I was deeply disturbed by the way many Americans uncritically and blindly followed the government line justifying the atomic bombings. It was a chilling reminder for me of the wartime behavior of Japanese in unthinkingly swallowing government propaganda and brainwashing.
During this lonely time, I was able to come across the writings of some scholars with profound analyses of the issue. One of them was Richard Falk, professor emeritus of international law at Princeton University, who said:
"The bombings at Hiroshima and Nagasaki were viewed as contributions to the ending of a popular and just war. Therefore they have never been appraised in the necessary way as atrocities. They have never been understood as they certainly would have been understood had Hiroshima and Nagasaki been located (in an Allied country). Somehow we have got to create that awareness, so that Hiroshima is understood to have been on the same level of depravity, and in many ways far more dangerous to us as a species and as a civilization than was even Auschwitz."

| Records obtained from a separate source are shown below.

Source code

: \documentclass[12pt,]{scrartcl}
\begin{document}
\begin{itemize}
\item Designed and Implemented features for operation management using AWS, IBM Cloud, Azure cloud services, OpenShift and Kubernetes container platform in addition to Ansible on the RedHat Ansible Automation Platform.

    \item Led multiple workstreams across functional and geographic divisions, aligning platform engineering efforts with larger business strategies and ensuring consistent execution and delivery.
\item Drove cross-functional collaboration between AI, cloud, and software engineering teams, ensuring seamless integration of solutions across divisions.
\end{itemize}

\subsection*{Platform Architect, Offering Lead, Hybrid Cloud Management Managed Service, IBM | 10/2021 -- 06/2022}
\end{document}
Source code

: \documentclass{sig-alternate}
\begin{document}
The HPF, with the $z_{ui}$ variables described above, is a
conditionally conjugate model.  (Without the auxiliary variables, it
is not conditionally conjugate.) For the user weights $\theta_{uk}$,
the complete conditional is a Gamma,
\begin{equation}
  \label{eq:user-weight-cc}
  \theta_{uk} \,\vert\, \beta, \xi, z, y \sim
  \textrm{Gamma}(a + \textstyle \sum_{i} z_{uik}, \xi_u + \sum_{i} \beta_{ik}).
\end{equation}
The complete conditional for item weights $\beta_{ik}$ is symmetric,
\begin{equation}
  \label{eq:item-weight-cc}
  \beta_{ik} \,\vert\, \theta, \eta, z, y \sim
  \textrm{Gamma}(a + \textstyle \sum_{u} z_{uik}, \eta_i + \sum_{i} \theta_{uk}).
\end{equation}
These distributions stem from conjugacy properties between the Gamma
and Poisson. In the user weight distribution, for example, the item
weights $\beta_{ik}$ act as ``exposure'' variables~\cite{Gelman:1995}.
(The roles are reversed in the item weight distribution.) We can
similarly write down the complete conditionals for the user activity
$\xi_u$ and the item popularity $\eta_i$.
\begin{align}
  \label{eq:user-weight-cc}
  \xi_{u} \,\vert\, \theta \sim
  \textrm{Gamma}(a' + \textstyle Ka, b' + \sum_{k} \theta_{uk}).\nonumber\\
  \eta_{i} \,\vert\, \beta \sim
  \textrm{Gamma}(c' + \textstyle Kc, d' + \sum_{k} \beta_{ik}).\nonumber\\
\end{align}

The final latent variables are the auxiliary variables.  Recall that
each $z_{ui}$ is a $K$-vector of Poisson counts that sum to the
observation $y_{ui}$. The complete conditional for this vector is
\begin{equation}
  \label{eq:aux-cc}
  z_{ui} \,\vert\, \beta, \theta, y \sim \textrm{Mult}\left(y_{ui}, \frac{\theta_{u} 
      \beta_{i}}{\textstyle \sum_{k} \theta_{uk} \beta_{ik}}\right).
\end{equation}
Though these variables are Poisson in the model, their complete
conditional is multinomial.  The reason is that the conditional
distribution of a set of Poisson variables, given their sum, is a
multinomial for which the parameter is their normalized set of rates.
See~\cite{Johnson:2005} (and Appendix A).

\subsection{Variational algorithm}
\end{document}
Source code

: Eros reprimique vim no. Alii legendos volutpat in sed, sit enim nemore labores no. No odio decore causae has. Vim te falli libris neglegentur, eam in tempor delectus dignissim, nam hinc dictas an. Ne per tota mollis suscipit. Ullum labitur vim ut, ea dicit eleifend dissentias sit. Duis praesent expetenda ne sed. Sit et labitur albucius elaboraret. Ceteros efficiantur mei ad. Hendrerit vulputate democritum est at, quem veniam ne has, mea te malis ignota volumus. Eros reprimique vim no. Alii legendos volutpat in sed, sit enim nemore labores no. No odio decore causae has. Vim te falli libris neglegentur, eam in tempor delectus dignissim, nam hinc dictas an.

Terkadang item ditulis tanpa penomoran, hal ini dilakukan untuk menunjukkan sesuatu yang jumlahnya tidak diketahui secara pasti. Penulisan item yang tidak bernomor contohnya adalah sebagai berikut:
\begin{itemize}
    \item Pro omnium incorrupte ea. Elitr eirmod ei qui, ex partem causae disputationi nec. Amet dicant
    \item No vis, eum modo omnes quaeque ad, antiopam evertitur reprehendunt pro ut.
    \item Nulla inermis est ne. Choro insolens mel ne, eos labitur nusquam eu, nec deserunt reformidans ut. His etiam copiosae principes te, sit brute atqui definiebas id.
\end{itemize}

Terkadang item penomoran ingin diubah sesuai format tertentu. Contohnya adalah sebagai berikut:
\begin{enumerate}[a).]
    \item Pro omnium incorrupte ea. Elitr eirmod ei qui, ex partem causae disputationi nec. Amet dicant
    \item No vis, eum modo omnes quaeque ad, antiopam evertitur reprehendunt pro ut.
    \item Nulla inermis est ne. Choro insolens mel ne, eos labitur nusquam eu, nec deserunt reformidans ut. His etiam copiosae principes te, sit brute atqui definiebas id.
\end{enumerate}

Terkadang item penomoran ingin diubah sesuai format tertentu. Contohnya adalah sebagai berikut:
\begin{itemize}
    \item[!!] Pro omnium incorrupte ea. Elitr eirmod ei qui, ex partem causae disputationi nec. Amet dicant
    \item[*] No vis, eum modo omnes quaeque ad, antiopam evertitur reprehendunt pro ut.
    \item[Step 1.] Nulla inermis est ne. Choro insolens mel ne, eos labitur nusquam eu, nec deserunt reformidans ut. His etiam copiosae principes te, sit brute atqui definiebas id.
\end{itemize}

The failure to see Hiroshima and Nagasaki as atrocities, regarding those two 1945 bombs as "good bombs" that contributed to winning and ending a just war, helped the American conscience accept the subsequent development of nuclear weapons, thus linking the justification of Hiroshima and Nagasaki to the disastrous nuclear arms race and the Cold War.
Examining the current reality of the world's efforts for nuclear disarmament, we hibakusha are dismayed and disturbed at the lack of tangible progress toward that goal. We see the nuclear-weapon states' lack of political will for nuclear disarmament demonstrated by the non-ratification of the Comprehensive Nuclear-Test-Ban Treaty; noncompliance with Article VI of the Treaty on the Non-Proliferation of Nuclear Weapons; the 17-year deadlock in the Conference on Disarmament; the failure to negotiate a nuclear-weapon-free zone in the Middle East; the continued modernization of nuclear arsenals, etc.
Thus, a small number of nuclear-weapon states have kept the world hostage in fear and anxiety while squandering trillions of dollars away from meeting human needs in order to build ever more destructive weapons of mass destruction. This is an intolerable and unacceptable reality.
What should be our response to the nuclear status quo? I have shared my painful memories of the impact and consequences of the atomic bombing of Hiroshima. In the 70 years since then, nuclear-weapon states have developed much more sophisticated nuclear weapons, 17,000 of them, enough to kill every one of us on the planet many times over. Is it not about time we do some soul-searching, critical thinking and positive action about the choice we make for human survival?